Audit letter makes it official

The official letter has been received informing Pauls Valley officials of something they already knew – a state agency is conducing an investigative audit of the city books.

It's called a letter of engagement as the Oklahoma State Auditor's Office formally alerted the city of PV to an audit that's been underway for some time now.

The letter was only recently received as the audit comes from a citizens petition drive in 2020 asking mostly for a closer look into the operations of Pauls Valley's hospital before and after it closed in 2018.

It's really more of a formality as auditors have at been collecting documents for months now.

James Frizell, who retired as the local city manager just days ago, says city staff have continued working with auditors to get them whatever information is needed for the audit.

“We have done everything we can to get them the documents they need. We're not trying to hide anything,” Frizell said.

Frizell, who retired after serving 20 years as PV's city manager, is quick to stress audits are a regular part of the job when it comes to the operation of a municipality.

“This is nothing new to us. We're used to audits,” he said, adding the city of Pauls Valley has a couple of audits every year – one an independent audit and another more in-house.

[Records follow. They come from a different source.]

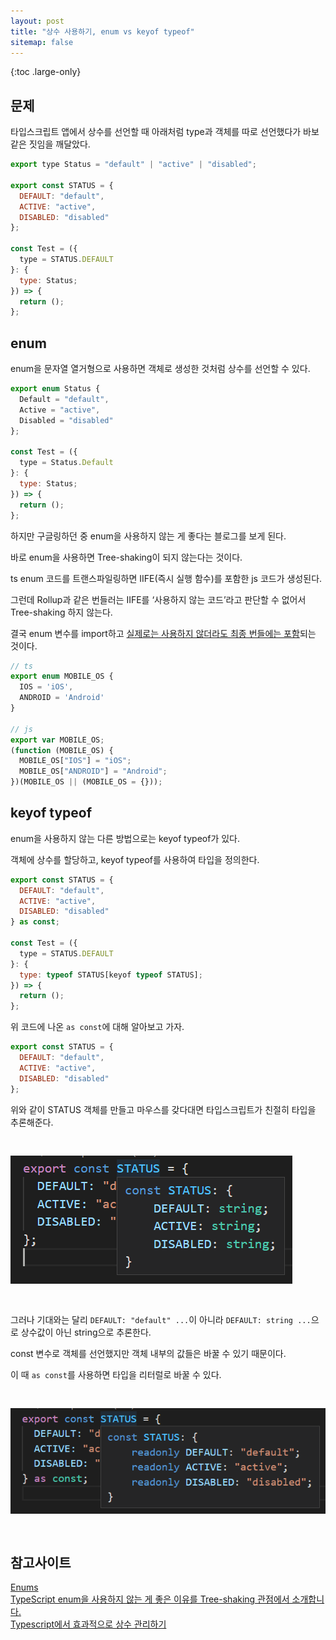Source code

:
 ```yaml
---
layout: post
title: "상수 사용하기, enum vs keyof typeof"
sitemap: false
---
```


{:toc .large-only}

## 문제

타입스크립트 앱에서 상수를 선언할 때 아래처럼 type과 객체를 따로 선언했다가 바보같은 짓임을 깨달았다.

```js
export type Status = "default" | "active" | "disabled";

export const STATUS = {
  DEFAULT: "default",
  ACTIVE: "active",
  DISABLED: "disabled"
};

const Test = ({
  type = STATUS.DEFAULT
}: {
  type: Status;
}) => {
  return ();
};
```

## enum

enum을 문자열 열거형으로 사용하면 객체로 생성한 것처럼 상수를 선언할 수 있다.

```js
export enum Status {
  Default = "default",
  Active = "active",
  Disabled = "disabled"
};

const Test = ({
  type = Status.Default
}: {
  type: Status;
}) => {
  return ();
};
```

하지만 구글링하던 중 enum을 사용하지 않는 게 좋다는 블로그를 보게 된다.

바로 enum을 사용하면 Tree-shaking이 되지 않는다는 것이다.

ts enum 코드를 트랜스파일링하면 IIFE(즉시 실행 함수)를 포함한 js 코드가 생성된다.

그런데 Rollup과 같은 번들러는 IIFE를 ‘사용하지 않는 코드’라고 판단할 수 없어서 Tree-shaking 하지 않는다.

결국 enum 변수를 import하고 <u>실제로는 사용하지 않더라도 최종 번들에는 포함</u>되는 것이다.

```js
// ts
export enum MOBILE_OS {
  IOS = 'iOS',
  ANDROID = 'Android'
}

// js
export var MOBILE_OS;
(function (MOBILE_OS) {
  MOBILE_OS["IOS"] = "iOS";
  MOBILE_OS["ANDROID"] = "Android";
})(MOBILE_OS || (MOBILE_OS = {}));
```

## keyof typeof

enum을 사용하지 않는 다른 방법으로는 keyof typeof가 있다.

객체에 상수를 할당하고, keyof typeof를 사용하여 타입을 정의한다.

```js
export const STATUS = {
  DEFAULT: "default",
  ACTIVE: "active",
  DISABLED: "disabled"
} as const;

const Test = ({
  type = STATUS.DEFAULT
}: {
  type: typeof STATUS[keyof typeof STATUS];
}) => {
  return ();
};
```

위 코드에 나온 `as const`에 대해 알아보고 가자.

```js
export const STATUS = {
  DEFAULT: "default",
  ACTIVE: "active",
  DISABLED: "disabled"
};
```

위와 같이 STATUS 객체를 만들고 마우스를 갖다대면 타입스크립트가 친절히 타입을 추론해준다.

<img src="/assets/img/blog/2022-04-05-enum_01.png" style="margin:30px 0;">

그러나 기대와는 달리 `DEFAULT: "default" ...`이 아니라 `DEFAULT: string ...`으로 상수값이 아닌 string으로 추론한다.

const 변수로 객체를 선언했지만 객체 내부의 값들은 바꿀 수 있기 때문이다.

이 때 `as const`를 사용하면 타입을 리터럴로 바꿀 수 있다.

<img src="/assets/img/blog/2022-04-05-enum_02.png" style="margin:30px 0;">

## 참고사이트

[Enums](https://www.typescriptlang.org/ko/docs/handbook/enums.html)<br/>
[TypeScript enum을 사용하지 않는 게 좋은 이유를 Tree-shaking 관점에서 소개합니다.](https://engineering.linecorp.com/ko/blog/typescript-enum-tree-shaking/)<br/>
[Typescript에서 효과적으로 상수 관리하기](https://blog.toycrane.xyz/typescript%EC%97%90%EC%84%9C-%ED%9A%A8%EA%B3%BC%EC%A0%81%EC%9C%BC%EB%A1%9C-%EC%83%81%EC%88%98-%EA%B4%80%EB%A6%AC%ED%95%98%EA%B8%B0-e926db079f9)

“It's also not the first time we've been audited by the state auditor.”

That, Frizell says, is because of PV's special ambulance district after the hospital closed more than three years ago.

In the letter signed by Oklahoma State Auditor and Inspector Cindy Byrd there's a reminder the cost of the audit for the city of PV will likely range from $40,000 to $80,000.

“The objectives of our audit will include the concerns submitted by the electors of the city of Pauls Valley,” states one portion of the letter.

“At the conclusion of our engagement we will discuss our findings with management and issue an audit report.”

Frizell said no special arrangements have been made, but paying for the audit got a boost from a good year for the city.

“No but we're doing OK. We've had a good year,” he said about a 12 percent increase in local sales tax revenue in 2021.

At this point there's no indication of a timeline for the completion of the audit.

The audit is the result of a petition drive in September and October 2020, the second one that year, as more than 300 signatures were collected.

The petition that passed contained a total of eight specific items for auditors to investigate for the years 2015 to 2020.

1. Determine if financing arrangements, including a $500,000 loan made to Southern Plains, have been properly managed.

2. Determine if sales tax revenue has been used according to its designated purposes.

3. Evaluate the recall petition process and related communications and results.

4. Review contracts, lease agreements and bid processes of the hospital facility and the ambulance service.

5. Determine if the city has failed to pay wages and related benefits to former hospital employees.

6. Review the city’s management/relationship with nursing home facilities across the state of Oklahoma.

7. Review possible violations of the Open Meeting Act and Open Records Act.

8. Review payments to selected personnel.